### EXERCISE GOAL
Where the string "event" occurs in the material below, report the whole line.

※

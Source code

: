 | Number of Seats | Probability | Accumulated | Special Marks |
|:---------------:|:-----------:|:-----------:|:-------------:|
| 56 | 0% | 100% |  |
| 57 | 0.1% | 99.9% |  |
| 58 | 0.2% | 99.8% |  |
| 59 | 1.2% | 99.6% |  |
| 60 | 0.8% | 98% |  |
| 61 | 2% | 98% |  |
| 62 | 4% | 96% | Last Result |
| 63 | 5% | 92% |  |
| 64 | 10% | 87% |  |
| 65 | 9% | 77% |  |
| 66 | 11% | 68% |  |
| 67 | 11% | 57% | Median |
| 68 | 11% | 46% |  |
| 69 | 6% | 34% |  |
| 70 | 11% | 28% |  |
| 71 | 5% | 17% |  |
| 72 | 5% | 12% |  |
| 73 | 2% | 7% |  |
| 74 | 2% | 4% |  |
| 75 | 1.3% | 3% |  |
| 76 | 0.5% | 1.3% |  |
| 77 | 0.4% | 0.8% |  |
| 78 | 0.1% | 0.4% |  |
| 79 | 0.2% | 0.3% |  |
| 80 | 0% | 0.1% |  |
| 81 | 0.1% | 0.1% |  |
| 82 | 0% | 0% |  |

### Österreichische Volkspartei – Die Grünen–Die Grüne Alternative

※

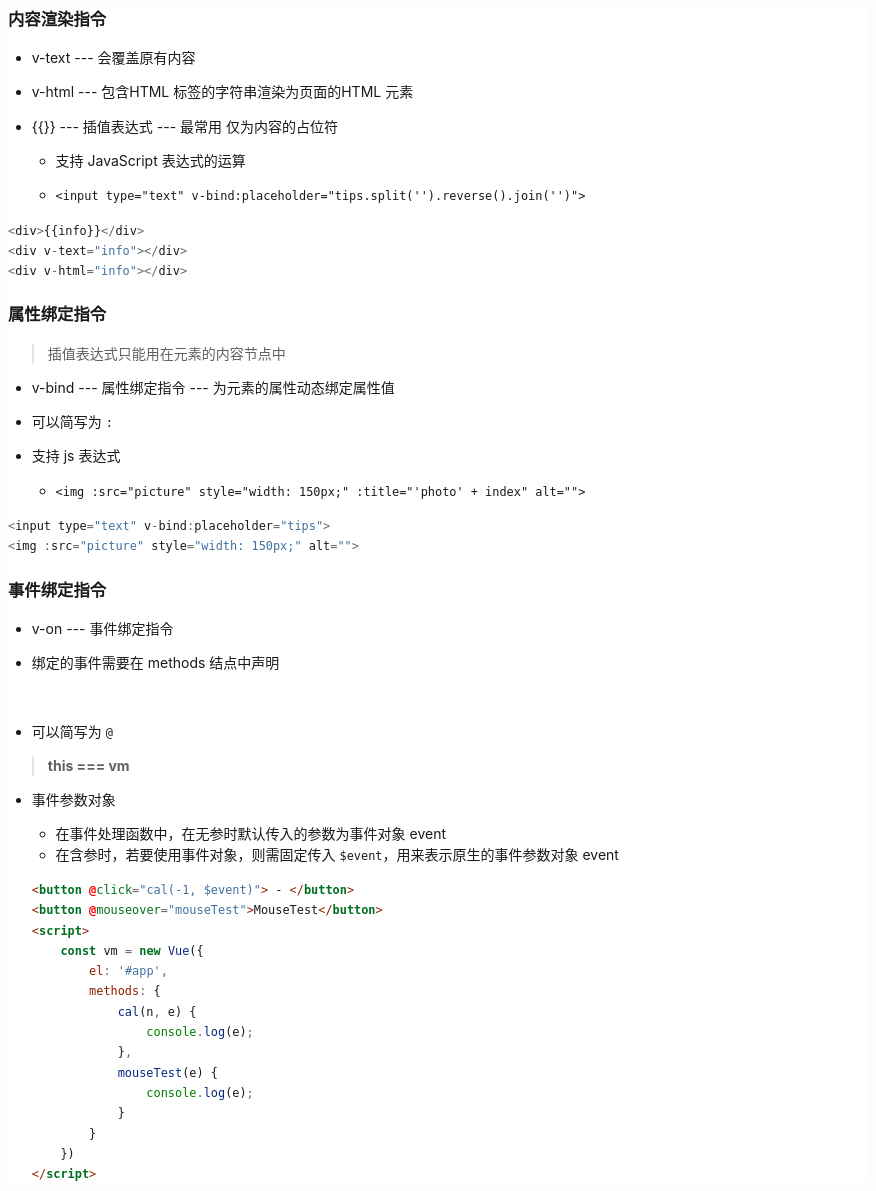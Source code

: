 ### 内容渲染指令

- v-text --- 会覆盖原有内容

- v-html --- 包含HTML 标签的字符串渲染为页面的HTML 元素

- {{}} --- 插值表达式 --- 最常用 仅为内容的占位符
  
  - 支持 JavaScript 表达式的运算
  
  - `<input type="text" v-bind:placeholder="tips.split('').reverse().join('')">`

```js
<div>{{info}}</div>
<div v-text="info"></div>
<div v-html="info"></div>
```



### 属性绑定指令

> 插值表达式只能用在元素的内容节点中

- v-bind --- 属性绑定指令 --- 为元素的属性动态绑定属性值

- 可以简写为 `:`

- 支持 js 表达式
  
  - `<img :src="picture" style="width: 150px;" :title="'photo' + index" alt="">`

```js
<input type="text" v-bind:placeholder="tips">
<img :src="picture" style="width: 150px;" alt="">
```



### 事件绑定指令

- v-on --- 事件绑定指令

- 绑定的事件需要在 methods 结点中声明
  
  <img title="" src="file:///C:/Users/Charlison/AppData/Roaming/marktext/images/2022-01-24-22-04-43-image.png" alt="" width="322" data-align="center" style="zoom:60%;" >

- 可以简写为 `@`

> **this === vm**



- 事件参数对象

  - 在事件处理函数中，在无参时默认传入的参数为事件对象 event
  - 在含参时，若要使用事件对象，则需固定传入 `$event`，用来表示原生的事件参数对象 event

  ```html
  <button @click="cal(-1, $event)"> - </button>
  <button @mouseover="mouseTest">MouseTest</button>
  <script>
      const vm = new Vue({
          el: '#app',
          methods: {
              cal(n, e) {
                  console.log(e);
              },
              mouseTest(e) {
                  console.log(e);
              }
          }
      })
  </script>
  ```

※

### RESPONSE BELOW
  - 在事件处理函数中，在无参时默认传入的参数为事件对象 event
  - 在含参时，若要使用事件对象，则需固定传入 `$event`，用来表示原生的事件参数对象 event
  <button @click="cal(-1, $event)"> - </button>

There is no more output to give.